• TASK INSTRUCTIONS
Begin at the top of the following data. Copy each line exactly until you have copied the line containing "More about the".

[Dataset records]
=-=-=-=-=

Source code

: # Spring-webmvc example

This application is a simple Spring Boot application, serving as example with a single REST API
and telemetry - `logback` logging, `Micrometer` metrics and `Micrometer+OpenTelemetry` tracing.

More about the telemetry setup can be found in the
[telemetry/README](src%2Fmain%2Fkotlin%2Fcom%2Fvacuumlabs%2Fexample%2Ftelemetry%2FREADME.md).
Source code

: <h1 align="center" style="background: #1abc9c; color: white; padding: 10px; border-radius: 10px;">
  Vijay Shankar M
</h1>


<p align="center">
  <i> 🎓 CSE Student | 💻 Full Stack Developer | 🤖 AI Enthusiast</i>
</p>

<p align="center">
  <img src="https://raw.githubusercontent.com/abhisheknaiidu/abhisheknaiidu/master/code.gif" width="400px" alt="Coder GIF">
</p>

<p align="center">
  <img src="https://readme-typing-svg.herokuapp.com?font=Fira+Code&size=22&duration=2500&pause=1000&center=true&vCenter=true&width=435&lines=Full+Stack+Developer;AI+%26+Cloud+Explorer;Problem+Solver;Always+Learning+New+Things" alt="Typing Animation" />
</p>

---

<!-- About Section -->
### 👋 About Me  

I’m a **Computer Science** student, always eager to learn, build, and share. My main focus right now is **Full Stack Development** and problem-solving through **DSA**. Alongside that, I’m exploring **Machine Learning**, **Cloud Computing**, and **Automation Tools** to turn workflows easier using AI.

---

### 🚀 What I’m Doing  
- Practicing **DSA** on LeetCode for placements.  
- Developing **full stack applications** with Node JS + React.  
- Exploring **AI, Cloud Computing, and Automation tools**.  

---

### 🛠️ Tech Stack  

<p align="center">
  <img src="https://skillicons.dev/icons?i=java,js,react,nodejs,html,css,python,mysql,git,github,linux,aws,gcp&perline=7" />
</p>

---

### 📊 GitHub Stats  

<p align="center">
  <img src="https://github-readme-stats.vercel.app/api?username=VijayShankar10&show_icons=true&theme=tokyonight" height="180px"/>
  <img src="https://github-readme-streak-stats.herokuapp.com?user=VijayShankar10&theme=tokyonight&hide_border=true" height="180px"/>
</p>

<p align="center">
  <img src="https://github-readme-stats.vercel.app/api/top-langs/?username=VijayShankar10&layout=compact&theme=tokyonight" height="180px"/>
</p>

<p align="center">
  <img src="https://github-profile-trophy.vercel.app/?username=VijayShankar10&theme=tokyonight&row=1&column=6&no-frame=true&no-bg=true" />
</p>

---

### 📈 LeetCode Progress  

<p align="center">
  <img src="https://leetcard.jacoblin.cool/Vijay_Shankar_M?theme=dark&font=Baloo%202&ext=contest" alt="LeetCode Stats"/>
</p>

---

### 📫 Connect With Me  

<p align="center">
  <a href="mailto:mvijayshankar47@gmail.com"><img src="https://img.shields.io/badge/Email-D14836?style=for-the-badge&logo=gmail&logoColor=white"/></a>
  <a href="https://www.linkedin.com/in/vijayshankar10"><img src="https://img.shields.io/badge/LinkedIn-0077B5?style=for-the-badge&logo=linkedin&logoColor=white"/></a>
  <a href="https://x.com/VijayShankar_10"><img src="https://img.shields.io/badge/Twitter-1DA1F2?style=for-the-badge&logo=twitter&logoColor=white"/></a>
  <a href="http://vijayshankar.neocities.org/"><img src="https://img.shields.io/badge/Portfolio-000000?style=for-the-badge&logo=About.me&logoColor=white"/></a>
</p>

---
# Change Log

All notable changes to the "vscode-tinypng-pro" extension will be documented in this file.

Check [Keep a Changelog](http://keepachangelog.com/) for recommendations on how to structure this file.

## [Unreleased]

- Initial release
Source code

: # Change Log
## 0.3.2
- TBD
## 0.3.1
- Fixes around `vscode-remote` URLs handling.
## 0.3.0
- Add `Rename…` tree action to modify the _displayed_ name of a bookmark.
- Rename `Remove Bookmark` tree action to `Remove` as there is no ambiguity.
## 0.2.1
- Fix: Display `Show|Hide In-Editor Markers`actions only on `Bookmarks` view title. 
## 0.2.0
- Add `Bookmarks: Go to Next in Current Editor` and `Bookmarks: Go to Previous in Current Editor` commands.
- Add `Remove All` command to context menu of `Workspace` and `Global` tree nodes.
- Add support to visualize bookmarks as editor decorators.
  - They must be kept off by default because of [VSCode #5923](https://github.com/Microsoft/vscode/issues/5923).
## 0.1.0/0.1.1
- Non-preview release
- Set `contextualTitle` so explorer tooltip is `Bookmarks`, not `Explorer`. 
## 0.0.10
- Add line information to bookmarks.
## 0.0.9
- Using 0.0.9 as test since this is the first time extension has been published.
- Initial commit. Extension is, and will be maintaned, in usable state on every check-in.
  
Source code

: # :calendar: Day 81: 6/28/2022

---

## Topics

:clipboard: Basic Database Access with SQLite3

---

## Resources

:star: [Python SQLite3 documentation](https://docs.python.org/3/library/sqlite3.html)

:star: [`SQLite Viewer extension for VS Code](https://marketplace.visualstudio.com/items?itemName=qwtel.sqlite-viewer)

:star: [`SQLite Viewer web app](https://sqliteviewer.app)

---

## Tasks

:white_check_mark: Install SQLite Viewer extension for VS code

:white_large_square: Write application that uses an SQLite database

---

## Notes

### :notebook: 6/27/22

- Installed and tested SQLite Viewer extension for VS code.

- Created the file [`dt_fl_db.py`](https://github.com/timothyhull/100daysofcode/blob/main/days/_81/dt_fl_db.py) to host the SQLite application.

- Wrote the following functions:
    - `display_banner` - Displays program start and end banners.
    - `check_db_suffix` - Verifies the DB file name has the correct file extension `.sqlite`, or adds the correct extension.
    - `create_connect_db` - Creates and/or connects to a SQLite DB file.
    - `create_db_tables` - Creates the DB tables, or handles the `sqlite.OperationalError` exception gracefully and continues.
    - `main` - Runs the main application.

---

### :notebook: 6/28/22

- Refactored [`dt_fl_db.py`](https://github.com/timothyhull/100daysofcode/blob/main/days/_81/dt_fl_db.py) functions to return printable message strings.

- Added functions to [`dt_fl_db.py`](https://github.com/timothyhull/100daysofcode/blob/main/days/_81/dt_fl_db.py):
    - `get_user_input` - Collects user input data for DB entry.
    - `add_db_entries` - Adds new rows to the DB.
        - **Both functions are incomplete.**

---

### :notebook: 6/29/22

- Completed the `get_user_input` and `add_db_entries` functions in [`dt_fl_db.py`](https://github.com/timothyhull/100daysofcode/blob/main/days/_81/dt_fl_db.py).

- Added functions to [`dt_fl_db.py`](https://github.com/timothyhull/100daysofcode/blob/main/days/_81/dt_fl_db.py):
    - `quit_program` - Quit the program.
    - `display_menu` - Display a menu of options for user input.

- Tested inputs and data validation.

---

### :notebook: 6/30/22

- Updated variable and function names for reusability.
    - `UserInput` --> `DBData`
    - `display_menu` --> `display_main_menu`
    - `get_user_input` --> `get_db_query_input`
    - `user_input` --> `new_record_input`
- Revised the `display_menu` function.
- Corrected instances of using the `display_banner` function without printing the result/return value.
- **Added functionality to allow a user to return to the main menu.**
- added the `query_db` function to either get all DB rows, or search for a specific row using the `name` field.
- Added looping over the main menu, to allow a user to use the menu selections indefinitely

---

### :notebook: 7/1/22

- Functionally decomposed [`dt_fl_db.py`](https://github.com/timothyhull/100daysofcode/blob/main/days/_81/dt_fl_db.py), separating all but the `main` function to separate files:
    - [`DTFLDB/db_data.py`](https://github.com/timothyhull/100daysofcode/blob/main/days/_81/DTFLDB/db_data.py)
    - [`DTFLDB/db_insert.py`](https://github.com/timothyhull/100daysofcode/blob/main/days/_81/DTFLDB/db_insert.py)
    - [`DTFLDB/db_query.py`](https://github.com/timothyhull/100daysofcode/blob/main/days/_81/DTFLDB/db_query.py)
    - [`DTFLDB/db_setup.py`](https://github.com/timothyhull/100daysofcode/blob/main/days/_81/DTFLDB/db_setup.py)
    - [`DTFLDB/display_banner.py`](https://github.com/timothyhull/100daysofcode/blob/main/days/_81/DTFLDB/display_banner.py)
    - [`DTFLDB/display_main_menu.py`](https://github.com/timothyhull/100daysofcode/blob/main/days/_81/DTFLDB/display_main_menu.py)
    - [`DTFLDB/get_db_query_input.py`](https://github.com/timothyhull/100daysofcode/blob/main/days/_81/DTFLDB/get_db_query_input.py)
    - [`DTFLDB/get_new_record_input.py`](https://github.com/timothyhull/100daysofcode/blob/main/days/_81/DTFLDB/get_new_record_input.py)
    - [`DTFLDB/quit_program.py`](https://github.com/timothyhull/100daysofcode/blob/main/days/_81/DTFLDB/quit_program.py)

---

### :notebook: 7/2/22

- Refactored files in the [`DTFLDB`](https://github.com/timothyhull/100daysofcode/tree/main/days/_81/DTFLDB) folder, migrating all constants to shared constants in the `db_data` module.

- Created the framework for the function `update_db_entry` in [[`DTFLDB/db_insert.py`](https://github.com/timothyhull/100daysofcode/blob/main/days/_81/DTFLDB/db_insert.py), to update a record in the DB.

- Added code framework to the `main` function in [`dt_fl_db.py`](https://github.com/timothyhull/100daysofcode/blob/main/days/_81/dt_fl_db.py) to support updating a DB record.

=-=-=-=-=

• RESULT FOR THIS EXERCISE
Source code

: # Spring-webmvc example

This application is a simple Spring Boot application, serving as example with a single REST API
and telemetry - `logback` logging, `Micrometer` metrics and `Micrometer+OpenTelemetry` tracing.

More about the telemetry setup can be found in the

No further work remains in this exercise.